How to complete this task – Reproduce, exactly and in full, only the lines below from the one containing "The current schema" through the one containing "Select from Gallery: Grid".

**** Stored data ****

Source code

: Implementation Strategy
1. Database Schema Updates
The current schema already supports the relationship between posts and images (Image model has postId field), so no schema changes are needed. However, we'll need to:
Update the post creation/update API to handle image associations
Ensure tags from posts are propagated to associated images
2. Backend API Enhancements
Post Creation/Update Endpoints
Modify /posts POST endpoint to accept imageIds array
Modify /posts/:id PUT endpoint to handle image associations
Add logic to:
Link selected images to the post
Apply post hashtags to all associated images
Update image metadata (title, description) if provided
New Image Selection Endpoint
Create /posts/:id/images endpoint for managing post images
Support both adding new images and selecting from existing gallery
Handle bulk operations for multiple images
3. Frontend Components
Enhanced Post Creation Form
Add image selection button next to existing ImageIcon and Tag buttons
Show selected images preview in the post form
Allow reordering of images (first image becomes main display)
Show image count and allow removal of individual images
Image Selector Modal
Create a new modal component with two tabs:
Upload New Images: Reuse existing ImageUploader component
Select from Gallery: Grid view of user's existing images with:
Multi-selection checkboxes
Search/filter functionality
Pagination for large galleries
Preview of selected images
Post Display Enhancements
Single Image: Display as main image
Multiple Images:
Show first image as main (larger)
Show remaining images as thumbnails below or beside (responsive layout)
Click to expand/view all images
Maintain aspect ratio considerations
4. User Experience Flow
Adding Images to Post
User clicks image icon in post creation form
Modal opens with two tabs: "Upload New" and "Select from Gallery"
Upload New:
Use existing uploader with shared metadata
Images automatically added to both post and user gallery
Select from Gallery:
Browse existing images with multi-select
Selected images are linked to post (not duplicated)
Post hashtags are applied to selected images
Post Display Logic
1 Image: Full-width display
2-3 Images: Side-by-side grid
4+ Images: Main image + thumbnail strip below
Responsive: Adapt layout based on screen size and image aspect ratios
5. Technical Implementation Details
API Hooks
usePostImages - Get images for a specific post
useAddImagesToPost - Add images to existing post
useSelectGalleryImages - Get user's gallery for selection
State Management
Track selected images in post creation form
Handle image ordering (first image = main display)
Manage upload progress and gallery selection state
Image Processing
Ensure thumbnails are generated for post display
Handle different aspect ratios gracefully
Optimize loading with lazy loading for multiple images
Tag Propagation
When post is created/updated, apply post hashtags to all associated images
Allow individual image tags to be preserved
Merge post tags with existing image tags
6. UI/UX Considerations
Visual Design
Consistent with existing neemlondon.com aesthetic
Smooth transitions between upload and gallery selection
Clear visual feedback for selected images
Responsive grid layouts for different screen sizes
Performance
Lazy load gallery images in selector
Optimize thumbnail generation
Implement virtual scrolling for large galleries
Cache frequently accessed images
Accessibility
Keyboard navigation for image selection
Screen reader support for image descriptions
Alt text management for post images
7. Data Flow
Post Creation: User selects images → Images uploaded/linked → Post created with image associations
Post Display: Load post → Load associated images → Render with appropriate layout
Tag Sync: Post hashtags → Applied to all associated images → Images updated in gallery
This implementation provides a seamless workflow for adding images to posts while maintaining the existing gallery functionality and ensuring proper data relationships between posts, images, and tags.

****

Reply –
The current schema already supports the relationship between posts and images (Image model has postId field), so no schema changes are needed. However, we'll need to:
Update the post creation/update API to handle image associations
Ensure tags from posts are propagated to associated images
2. Backend API Enhancements
Post Creation/Update Endpoints
Modify /posts POST endpoint to accept imageIds array
Modify /posts/:id PUT endpoint to handle image associations
Add logic to:
Link selected images to the post
Apply post hashtags to all associated images
Update image metadata (title, description) if provided
New Image Selection Endpoint
Create /posts/:id/images endpoint for managing post images
Support both adding new images and selecting from existing gallery
Handle bulk operations for multiple images
3. Frontend Components
Enhanced Post Creation Form
Add image selection button next to existing ImageIcon and Tag buttons
Show selected images preview in the post form
Allow reordering of images (first image becomes main display)
Show image count and allow removal of individual images
Image Selector Modal
Create a new modal component with two tabs:
Upload New Images: Reuse existing ImageUploader component
Select from Gallery: Grid view of user's existing images with:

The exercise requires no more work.